▶ _Exercise objective_
No pictures go into the output, which should consist only of the lines from the first line of the data through the line with "Pandas Challenge Completed", copied exactly.

▶ _Material provided_

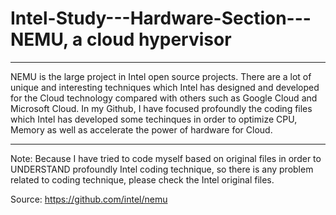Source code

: # Intel-Study---Hardware-Section---NEMU, a cloud hypervisor

-----------------------------------------------------------------------------------------------------------------------------------------

NEMU is the large project in Intel open source projects. There are a lot of unique and interesting techniques which Intel has designed and developed for the Cloud technology compared with others such as Google Cloud and Microsoft Cloud. 
In my Github, I have focused profoundly the coding files which Intel has developed some techinques in order to optimize CPU, Memory as well as accelerate the power of hardware for Cloud. 

--------------------------------------------------------------------------------------------------------------------------------------

Note: Because I have tried to code myself based on original files in order to UNDERSTAND profoundly Intel coding technique, so there is any problem related to coding technique, please check the Intel original files.

Source: https://github.com/intel/nemu
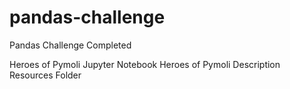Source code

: # pandas-challenge

Pandas Challenge Completed

Heroes of Pymoli Jupyter Notebook
Heroes of Pymoli Description
Resources Folder
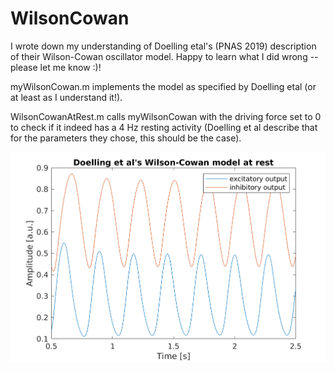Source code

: # WilsonCowan

I wrote down my understanding of Doelling etal's (PNAS 2019) description of their Wilson-Cowan oscillator model.
Happy to learn what I did wrong -- please let me know :)!

myWilsonCowan.m implements the model as specified by Doelling etal (or at least as I understand it!).

WilsonCowanAtRest.m calls myWilsonCowan with the driving force set to 0 to check if it indeed has a 4 Hz resting activity (Doelling et al describe that for the parameters they chose, this should be the case).

![alt text](https://github.com/cdaube/WilsonCowan/blob/master/Figures/Figure_WilsonCowanAtRest.png)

▶ _Worked solution_
Source code

: # Intel-Study---Hardware-Section---NEMU, a cloud hypervisor

-----------------------------------------------------------------------------------------------------------------------------------------

NEMU is the large project in Intel open source projects. There are a lot of unique and interesting techniques which Intel has designed and developed for the Cloud technology compared with others such as Google Cloud and Microsoft Cloud. 
In my Github, I have focused profoundly the coding files which Intel has developed some techinques in order to optimize CPU, Memory as well as accelerate the power of hardware for Cloud. 

--------------------------------------------------------------------------------------------------------------------------------------

Note: Because I have tried to code myself based on original files in order to UNDERSTAND profoundly Intel coding technique, so there is any problem related to coding technique, please check the Intel original files.

Source: https://github.com/intel/nemu
Source code

: # pandas-challenge

Pandas Challenge Completed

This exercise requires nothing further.